===== Data in this exercise =====

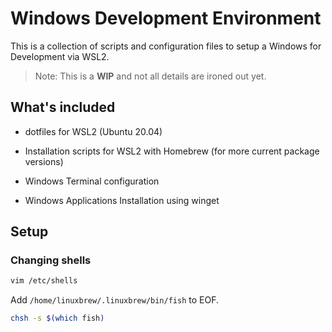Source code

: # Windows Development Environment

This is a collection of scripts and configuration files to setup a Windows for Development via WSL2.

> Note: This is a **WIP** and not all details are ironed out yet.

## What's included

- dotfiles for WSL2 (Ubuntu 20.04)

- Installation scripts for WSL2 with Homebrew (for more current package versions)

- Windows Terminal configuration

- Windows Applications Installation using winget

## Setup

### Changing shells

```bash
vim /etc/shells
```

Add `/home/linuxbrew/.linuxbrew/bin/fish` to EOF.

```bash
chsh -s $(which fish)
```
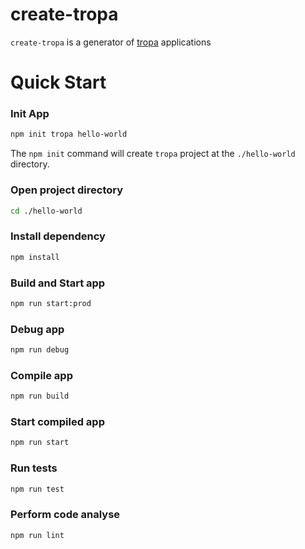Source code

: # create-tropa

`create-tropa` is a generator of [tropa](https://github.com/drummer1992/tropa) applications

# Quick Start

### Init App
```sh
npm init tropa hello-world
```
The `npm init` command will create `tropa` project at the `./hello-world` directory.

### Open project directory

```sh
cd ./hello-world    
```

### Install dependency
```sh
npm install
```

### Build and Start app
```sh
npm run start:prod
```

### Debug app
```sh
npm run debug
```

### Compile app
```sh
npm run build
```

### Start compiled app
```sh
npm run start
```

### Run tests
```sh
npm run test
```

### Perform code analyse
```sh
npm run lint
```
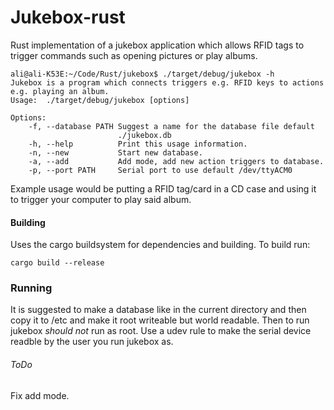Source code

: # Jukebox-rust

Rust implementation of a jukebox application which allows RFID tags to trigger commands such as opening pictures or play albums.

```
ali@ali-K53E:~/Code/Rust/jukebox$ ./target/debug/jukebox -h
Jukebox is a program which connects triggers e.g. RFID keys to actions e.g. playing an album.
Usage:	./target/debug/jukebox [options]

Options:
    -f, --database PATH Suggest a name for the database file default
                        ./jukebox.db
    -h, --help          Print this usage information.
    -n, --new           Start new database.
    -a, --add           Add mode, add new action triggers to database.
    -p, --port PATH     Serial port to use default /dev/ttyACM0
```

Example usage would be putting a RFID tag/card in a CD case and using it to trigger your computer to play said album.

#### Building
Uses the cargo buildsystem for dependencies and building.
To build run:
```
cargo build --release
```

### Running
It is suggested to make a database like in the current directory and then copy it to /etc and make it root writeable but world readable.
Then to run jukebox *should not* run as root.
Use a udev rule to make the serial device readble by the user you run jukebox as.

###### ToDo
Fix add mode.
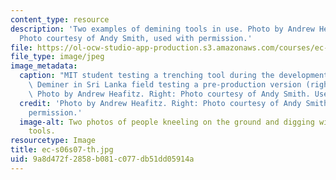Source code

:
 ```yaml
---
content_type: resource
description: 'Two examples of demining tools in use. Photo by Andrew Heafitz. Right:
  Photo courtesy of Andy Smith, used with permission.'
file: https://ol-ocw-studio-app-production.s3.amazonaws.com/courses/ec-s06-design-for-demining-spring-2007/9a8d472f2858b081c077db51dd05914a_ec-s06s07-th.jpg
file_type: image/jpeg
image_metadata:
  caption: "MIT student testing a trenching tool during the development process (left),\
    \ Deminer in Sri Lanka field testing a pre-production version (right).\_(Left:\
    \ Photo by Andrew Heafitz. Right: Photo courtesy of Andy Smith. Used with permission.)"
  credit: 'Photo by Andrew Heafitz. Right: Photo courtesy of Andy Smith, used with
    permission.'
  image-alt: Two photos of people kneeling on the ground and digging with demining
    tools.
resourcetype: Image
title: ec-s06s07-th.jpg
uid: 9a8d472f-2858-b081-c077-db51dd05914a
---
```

=====
===== Data in this exercise =====

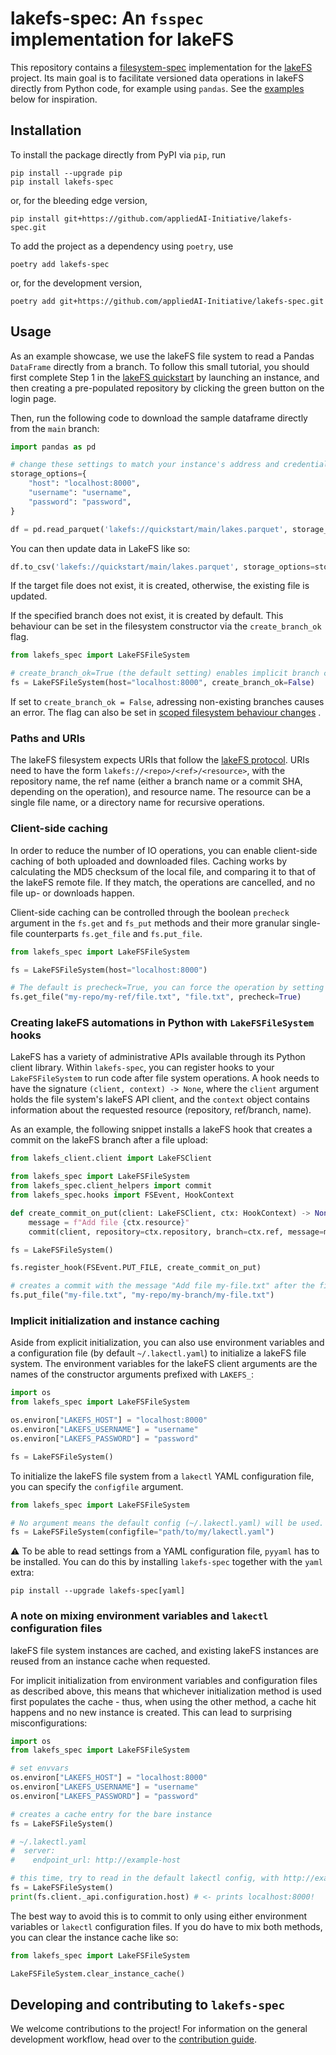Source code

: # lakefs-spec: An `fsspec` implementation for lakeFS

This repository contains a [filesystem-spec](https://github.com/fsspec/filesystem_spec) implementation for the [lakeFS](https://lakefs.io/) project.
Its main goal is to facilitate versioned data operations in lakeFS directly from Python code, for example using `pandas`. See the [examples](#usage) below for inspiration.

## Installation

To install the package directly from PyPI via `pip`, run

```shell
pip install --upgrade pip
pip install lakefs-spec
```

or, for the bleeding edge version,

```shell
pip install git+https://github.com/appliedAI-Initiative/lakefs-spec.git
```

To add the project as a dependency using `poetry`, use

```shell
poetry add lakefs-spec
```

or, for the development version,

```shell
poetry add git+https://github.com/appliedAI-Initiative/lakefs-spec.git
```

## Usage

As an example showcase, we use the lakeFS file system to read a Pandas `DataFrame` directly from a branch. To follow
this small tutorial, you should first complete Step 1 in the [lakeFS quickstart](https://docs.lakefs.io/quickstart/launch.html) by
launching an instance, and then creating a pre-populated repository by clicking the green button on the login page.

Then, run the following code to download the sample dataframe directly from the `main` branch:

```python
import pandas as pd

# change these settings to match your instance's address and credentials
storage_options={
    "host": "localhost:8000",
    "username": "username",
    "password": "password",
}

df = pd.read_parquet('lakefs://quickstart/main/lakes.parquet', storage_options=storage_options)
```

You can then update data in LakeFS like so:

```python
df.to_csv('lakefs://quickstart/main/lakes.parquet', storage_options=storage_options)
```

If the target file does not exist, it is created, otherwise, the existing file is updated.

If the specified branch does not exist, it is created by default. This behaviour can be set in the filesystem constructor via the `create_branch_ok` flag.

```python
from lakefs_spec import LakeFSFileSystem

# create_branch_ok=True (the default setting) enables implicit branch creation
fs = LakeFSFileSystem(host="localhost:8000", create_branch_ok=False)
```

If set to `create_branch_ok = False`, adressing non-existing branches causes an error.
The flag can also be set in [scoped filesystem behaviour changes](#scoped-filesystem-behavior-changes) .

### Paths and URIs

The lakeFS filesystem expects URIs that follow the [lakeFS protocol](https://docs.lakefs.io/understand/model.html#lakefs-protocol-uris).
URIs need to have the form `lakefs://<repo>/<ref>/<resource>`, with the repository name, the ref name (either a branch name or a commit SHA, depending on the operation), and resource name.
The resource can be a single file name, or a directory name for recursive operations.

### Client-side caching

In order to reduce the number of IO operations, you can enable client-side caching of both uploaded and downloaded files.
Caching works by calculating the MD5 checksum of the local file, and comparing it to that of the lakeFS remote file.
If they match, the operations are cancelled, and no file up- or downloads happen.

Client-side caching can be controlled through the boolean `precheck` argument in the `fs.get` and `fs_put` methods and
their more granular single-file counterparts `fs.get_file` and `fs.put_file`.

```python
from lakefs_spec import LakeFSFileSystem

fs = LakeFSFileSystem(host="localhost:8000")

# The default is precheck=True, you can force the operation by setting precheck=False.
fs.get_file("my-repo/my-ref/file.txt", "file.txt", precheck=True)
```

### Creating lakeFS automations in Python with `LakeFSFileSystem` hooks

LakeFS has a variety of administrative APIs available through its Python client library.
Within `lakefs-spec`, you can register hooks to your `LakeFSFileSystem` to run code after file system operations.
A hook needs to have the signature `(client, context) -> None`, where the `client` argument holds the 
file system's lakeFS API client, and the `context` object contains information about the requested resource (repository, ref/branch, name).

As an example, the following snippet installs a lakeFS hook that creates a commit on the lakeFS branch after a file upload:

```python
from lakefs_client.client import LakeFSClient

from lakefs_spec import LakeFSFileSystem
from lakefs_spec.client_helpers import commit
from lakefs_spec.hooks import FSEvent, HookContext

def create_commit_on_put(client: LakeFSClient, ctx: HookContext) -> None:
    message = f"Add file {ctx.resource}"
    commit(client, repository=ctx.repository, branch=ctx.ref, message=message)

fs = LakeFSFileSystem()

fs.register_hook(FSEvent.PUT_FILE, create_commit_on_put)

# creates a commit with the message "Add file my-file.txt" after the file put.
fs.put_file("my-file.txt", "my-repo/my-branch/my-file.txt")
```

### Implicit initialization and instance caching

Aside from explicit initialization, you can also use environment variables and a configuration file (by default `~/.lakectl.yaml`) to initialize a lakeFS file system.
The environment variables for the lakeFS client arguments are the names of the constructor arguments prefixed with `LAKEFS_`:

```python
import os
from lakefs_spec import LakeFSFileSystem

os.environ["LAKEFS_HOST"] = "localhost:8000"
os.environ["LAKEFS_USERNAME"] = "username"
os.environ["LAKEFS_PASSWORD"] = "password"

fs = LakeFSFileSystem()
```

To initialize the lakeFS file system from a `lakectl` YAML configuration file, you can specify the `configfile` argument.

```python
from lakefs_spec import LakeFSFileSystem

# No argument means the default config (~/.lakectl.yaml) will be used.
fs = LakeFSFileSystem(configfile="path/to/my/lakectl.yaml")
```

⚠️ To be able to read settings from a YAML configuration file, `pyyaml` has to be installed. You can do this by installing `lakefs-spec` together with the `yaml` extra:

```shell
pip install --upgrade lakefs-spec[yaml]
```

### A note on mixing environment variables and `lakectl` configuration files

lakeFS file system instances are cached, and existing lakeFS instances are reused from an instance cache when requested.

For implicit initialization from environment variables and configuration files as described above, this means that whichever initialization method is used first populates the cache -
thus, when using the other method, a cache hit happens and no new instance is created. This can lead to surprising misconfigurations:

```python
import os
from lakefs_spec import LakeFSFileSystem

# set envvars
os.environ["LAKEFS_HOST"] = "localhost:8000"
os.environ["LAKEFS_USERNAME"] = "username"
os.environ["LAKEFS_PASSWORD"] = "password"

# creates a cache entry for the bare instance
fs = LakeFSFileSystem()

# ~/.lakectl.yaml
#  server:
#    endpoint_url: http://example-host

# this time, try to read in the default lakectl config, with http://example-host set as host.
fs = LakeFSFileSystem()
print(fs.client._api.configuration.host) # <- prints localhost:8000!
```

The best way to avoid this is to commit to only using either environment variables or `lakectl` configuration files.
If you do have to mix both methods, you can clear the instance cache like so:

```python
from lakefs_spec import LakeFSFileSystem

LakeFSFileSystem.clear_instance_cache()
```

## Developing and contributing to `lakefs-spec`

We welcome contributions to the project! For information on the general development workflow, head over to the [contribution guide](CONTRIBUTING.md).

=====

• _Problem requirements_: Beginning at the line above that contains "If the specified", return each line exactly through the line that contains "A hook needs", and no others.

• _Completed task_:
If the specified branch does not exist, it is created by default. This behaviour can be set in the filesystem constructor via the `create_branch_ok` flag.

```python
from lakefs_spec import LakeFSFileSystem

# create_branch_ok=True (the default setting) enables implicit branch creation
fs = LakeFSFileSystem(host="localhost:8000", create_branch_ok=False)
```

If set to `create_branch_ok = False`, adressing non-existing branches causes an error.
The flag can also be set in [scoped filesystem behaviour changes](#scoped-filesystem-behavior-changes) .

### Paths and URIs

The lakeFS filesystem expects URIs that follow the [lakeFS protocol](https://docs.lakefs.io/understand/model.html#lakefs-protocol-uris).
URIs need to have the form `lakefs://<repo>/<ref>/<resource>`, with the repository name, the ref name (either a branch name or a commit SHA, depending on the operation), and resource name.
The resource can be a single file name, or a directory name for recursive operations.

### Client-side caching

In order to reduce the number of IO operations, you can enable client-side caching of both uploaded and downloaded files.
Caching works by calculating the MD5 checksum of the local file, and comparing it to that of the lakeFS remote file.
If they match, the operations are cancelled, and no file up- or downloads happen.

Client-side caching can be controlled through the boolean `precheck` argument in the `fs.get` and `fs_put` methods and
their more granular single-file counterparts `fs.get_file` and `fs.put_file`.

```python
from lakefs_spec import LakeFSFileSystem

fs = LakeFSFileSystem(host="localhost:8000")

# The default is precheck=True, you can force the operation by setting precheck=False.
fs.get_file("my-repo/my-ref/file.txt", "file.txt", precheck=True)
```

### Creating lakeFS automations in Python with `LakeFSFileSystem` hooks

LakeFS has a variety of administrative APIs available through its Python client library.
Within `lakefs-spec`, you can register hooks to your `LakeFSFileSystem` to run code after file system operations.
A hook needs to have the signature `(client, context) -> None`, where the `client` argument holds the 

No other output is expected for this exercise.